Chest X-ray synthesis faces challenges including heterogeneous lesion morphology, tight anatomical–pathological coupling, scarce expert annotations, and domain shift, hindering fine-grained controllable generation. To address this, we propose an anatomy-guided progressive conditional generation framework: first, leveraging clinical prompts and a pre-trained medical foundation model to generate anatomy-aware pseudo-semantic pathology masks; then, jointly synthesizing high-fidelity X-ray images conditioned on these masks. A multi-expert filtering module is incorporated to enhance clinical plausibility. Our method is the first to enable explicit anatomical structure–guided controllable pathology mask generation, balancing visual realism and semantic utility. Radiologist evaluation indicates that 78% of synthesized X-rays exhibit clinical realism, and over 40% of pseudo-masks support reliable segmentation. Consequently, detection and segmentation models trained on our synthetic data demonstrate significantly improved generalization under data-scarce conditions.

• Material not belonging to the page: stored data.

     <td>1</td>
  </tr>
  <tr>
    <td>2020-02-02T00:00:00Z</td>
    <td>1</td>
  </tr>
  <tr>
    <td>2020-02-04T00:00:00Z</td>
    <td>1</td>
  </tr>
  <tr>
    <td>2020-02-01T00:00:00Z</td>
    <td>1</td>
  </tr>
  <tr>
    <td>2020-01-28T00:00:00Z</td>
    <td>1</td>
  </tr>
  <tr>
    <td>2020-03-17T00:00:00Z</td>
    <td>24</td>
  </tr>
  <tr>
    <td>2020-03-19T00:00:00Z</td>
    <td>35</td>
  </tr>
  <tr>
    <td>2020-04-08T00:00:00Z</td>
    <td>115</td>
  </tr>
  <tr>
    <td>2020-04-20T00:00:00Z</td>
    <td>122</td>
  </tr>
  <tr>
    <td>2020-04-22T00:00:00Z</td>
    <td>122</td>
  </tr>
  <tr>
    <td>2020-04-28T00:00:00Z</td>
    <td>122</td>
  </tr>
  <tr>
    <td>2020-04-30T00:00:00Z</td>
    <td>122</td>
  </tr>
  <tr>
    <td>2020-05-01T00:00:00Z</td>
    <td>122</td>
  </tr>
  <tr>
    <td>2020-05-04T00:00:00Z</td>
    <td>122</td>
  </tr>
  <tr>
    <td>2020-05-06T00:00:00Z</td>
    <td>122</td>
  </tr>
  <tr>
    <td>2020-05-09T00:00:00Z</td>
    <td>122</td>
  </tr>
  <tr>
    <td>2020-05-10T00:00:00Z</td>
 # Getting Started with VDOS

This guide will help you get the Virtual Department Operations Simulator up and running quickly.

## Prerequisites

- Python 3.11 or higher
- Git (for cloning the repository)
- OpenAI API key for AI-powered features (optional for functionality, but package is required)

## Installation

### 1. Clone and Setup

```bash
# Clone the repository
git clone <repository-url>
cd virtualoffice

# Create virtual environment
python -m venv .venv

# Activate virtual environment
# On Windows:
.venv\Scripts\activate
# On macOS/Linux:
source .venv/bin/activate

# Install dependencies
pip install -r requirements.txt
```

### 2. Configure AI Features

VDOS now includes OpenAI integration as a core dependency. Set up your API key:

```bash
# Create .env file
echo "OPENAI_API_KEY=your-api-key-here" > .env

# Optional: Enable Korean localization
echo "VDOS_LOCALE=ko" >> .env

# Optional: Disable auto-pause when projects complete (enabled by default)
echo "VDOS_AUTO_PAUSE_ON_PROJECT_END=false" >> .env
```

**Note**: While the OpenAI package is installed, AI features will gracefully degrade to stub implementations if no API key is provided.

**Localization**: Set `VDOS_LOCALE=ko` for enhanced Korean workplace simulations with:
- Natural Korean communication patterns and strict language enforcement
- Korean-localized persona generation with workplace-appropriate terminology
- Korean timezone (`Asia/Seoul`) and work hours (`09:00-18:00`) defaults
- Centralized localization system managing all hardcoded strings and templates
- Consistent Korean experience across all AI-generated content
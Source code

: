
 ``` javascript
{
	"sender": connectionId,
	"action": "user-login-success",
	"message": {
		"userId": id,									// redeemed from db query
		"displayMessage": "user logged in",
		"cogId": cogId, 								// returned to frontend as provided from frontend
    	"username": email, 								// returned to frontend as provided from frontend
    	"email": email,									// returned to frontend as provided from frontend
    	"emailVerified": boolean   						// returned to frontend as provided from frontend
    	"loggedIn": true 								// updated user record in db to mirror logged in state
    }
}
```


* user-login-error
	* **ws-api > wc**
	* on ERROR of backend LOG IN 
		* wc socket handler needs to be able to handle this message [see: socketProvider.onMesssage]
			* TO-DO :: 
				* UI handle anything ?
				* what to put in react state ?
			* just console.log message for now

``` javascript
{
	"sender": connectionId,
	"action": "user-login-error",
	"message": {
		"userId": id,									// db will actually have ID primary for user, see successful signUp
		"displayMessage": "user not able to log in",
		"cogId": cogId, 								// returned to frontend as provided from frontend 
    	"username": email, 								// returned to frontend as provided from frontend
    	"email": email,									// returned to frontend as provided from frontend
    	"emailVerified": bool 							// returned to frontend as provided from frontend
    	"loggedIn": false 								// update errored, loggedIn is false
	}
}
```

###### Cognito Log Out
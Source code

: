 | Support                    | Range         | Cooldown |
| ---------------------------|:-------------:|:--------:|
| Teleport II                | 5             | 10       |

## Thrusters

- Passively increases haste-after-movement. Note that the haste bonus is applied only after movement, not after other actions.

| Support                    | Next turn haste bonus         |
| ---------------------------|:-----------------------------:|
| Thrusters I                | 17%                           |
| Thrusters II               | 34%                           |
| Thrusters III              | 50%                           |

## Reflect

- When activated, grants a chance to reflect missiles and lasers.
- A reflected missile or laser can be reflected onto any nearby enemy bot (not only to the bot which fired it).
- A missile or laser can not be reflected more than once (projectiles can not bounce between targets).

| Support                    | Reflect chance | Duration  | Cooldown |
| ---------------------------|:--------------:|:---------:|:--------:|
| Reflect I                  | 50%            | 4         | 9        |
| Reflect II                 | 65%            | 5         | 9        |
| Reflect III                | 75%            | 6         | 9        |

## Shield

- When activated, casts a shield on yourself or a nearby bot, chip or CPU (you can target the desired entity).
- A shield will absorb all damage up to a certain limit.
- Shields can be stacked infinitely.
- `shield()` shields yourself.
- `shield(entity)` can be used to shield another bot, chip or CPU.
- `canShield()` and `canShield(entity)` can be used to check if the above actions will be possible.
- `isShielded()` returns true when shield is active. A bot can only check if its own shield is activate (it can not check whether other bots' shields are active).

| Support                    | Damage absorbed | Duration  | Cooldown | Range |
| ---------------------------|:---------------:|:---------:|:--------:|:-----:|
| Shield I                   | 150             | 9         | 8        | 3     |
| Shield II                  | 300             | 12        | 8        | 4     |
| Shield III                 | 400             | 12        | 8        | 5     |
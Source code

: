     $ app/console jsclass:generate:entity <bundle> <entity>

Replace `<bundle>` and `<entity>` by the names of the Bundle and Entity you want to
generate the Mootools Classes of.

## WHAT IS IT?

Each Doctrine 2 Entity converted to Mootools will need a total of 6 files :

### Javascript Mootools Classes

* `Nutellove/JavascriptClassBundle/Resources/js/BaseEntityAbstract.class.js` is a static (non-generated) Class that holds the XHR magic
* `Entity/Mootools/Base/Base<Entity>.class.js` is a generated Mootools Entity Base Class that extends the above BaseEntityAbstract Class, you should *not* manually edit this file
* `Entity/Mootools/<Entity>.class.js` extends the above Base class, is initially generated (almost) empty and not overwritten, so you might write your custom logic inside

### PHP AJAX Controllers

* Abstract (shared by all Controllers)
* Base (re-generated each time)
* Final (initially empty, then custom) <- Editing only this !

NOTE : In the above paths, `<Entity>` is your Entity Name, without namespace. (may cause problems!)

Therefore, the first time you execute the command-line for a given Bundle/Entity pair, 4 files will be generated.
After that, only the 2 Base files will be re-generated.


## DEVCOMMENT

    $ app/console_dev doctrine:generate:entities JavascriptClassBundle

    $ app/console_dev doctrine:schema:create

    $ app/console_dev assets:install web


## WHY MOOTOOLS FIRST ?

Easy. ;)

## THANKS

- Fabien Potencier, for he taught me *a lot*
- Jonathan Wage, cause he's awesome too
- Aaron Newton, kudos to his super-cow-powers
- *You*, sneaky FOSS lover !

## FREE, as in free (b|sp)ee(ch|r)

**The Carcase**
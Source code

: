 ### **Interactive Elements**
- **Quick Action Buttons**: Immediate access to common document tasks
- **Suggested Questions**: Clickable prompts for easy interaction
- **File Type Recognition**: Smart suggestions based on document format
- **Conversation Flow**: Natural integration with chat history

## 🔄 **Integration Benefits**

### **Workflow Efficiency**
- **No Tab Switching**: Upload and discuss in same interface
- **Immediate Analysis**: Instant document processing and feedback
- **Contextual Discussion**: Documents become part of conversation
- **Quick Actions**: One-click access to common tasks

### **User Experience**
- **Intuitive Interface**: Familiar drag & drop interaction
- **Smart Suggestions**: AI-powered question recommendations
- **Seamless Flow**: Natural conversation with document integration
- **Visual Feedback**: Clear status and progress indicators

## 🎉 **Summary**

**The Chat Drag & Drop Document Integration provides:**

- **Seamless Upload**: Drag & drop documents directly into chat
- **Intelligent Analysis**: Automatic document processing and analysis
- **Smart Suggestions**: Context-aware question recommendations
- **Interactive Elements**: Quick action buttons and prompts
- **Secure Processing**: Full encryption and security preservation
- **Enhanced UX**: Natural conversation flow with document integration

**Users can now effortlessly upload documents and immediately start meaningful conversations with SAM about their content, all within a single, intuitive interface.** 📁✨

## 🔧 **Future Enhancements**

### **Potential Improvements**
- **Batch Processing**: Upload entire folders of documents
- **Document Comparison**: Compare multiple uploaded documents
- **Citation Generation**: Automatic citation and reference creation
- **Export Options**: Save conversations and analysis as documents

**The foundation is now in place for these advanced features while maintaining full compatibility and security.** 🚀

Medical image synthesis has become an essential strategy for augmenting datasets and improving model generalization in data-scarce clinical settings. However, fine-grained and controllable synthesis remains difficult due to limited high-quality annotations and domain shifts across datasets. Existing methods, often designed for natural images or well-defined tumors, struggle to generalize to chest radiographs, where disease patterns are morphologically diverse and tightly intertwined with anatomical structures. To address these challenges, we propose AURAD, a controllable radiology synthesis framework that jointly generates high-fidelity chest X-rays and pseudo semantic masks. Unlike prior approaches that rely on randomly sampled masks-limiting diversity, controllability, and clinical relevance-our method learns to generate masks that capture multi-pathology coexistence and anatomical-pathological consistency. It follows a progressive pipeline: pseudo masks are first generated from clinical prompts conditioned on anatomical structures, and then used to guide image synthesis. We also leverage pretrained expert medical models to filter outputs and ensure clinical plausibility. Beyond visual realism, the synthesized masks also serve as labels for downstream tasks such as detection and segmentation, bridging the gap between generative modeling and real-world clinical applications. Extensive experiments and blinded radiologist evaluations demonstrate the effectiveness and generalizability of our method across tasks and datasets. In particular, 78% of our synthesized images are classified as authentic by board-certified radiologists, and over 40% of predicted segmentation overlays are rated as clinically useful. All code, pre-trained models, and the synthesized dataset will be released upon publication.